Repeat exactly, and only, the lines of the entries below from the one with "## Simple Styling" through the one with "- Soft Shadows to give it a 3D button effect.", both ends included.

**Data listing:**
■ ■ ■

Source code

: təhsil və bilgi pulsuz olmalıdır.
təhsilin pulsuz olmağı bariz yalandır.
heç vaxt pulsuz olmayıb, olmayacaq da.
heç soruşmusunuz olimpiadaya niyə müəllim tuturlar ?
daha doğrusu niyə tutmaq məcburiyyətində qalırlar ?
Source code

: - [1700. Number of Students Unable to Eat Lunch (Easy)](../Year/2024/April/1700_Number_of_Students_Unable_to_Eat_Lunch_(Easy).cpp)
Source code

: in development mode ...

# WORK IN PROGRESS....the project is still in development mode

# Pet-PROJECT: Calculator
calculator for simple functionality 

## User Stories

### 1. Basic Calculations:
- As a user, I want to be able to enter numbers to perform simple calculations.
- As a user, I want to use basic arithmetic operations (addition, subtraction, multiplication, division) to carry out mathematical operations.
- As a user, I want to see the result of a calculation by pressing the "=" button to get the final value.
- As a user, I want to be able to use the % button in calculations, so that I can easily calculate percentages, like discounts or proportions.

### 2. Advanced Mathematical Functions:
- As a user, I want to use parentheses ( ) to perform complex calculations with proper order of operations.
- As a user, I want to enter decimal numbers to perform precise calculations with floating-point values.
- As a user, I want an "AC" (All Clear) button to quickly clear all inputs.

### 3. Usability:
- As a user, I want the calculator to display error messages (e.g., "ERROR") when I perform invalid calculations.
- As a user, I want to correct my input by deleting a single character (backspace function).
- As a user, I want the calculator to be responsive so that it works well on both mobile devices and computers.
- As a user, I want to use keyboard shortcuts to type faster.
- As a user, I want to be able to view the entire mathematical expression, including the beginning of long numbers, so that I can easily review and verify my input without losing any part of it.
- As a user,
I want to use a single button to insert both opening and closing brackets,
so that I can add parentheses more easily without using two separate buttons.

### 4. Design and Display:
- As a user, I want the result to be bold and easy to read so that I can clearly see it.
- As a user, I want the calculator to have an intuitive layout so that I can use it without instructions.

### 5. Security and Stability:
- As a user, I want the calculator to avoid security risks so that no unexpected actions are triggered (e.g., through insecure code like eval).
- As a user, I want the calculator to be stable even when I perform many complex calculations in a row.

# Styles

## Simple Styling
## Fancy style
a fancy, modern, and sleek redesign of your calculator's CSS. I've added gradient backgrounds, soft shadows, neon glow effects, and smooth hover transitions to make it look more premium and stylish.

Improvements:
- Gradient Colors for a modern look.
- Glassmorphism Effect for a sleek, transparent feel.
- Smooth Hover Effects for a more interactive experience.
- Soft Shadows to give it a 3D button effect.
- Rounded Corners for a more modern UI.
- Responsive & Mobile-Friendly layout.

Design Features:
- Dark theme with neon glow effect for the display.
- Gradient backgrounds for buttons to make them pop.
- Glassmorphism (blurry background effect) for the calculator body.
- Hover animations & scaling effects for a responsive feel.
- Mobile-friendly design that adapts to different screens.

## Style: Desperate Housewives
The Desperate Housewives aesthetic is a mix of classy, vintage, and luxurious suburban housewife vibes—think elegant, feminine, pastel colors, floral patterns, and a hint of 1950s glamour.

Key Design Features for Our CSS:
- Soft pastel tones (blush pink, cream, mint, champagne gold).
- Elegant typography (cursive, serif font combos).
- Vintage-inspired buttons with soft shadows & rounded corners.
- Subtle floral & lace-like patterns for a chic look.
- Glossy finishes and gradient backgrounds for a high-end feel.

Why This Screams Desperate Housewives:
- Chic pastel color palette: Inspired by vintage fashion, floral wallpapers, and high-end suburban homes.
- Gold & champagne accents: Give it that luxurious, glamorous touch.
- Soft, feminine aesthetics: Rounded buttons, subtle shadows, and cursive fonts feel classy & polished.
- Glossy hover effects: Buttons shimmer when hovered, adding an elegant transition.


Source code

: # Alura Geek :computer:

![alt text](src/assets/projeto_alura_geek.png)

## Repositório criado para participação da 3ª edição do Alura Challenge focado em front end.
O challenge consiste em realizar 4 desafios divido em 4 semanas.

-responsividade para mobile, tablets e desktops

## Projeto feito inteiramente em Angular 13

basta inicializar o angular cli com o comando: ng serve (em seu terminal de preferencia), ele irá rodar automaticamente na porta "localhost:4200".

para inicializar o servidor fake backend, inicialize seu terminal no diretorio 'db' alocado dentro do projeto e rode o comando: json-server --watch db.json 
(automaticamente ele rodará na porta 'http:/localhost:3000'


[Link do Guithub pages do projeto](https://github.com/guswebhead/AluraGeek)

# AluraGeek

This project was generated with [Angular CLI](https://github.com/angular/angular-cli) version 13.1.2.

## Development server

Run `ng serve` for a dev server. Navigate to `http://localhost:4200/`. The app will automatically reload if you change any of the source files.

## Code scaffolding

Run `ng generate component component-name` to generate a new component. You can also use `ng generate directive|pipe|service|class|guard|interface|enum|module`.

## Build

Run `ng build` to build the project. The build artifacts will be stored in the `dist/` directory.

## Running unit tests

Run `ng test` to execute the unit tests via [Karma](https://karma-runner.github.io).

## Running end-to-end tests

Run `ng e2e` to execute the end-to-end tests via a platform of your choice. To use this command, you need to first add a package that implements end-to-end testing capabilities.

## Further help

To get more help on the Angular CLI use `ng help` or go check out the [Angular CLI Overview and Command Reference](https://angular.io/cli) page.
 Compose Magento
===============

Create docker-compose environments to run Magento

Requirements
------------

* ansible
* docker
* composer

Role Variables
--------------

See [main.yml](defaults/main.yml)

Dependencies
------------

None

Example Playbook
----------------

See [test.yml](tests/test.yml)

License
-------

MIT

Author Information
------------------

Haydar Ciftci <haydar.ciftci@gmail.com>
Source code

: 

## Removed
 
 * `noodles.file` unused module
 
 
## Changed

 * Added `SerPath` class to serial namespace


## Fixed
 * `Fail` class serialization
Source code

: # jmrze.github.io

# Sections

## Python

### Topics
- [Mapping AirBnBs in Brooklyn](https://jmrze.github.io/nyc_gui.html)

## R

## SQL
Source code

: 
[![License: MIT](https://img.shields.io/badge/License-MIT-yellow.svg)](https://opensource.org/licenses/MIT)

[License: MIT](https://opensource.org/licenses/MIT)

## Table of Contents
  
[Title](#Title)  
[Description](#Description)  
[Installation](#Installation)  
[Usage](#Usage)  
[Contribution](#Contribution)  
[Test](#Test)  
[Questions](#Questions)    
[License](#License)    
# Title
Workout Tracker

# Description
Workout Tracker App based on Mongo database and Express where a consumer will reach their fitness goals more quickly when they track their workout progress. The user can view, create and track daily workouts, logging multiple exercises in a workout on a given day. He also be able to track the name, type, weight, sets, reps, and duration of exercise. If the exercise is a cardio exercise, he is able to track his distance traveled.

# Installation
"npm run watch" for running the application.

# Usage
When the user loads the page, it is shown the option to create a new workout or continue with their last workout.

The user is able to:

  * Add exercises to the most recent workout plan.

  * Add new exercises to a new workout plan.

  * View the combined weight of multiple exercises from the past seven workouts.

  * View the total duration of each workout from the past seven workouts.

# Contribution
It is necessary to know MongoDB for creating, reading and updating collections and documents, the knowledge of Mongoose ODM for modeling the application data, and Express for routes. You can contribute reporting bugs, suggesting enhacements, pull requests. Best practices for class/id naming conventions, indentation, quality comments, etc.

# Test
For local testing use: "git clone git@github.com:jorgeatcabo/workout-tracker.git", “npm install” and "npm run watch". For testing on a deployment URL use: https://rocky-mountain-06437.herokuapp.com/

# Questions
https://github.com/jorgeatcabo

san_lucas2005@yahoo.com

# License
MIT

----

■ ■ ■

**Response for this exercise:**
## Simple Styling
## Fancy style
a fancy, modern, and sleek redesign of your calculator's CSS. I've added gradient backgrounds, soft shadows, neon glow effects, and smooth hover transitions to make it look more premium and stylish.

Improvements:
- Gradient Colors for a modern look.
- Glassmorphism Effect for a sleek, transparent feel.
- Smooth Hover Effects for a more interactive experience.
- Soft Shadows to give it a 3D button effect.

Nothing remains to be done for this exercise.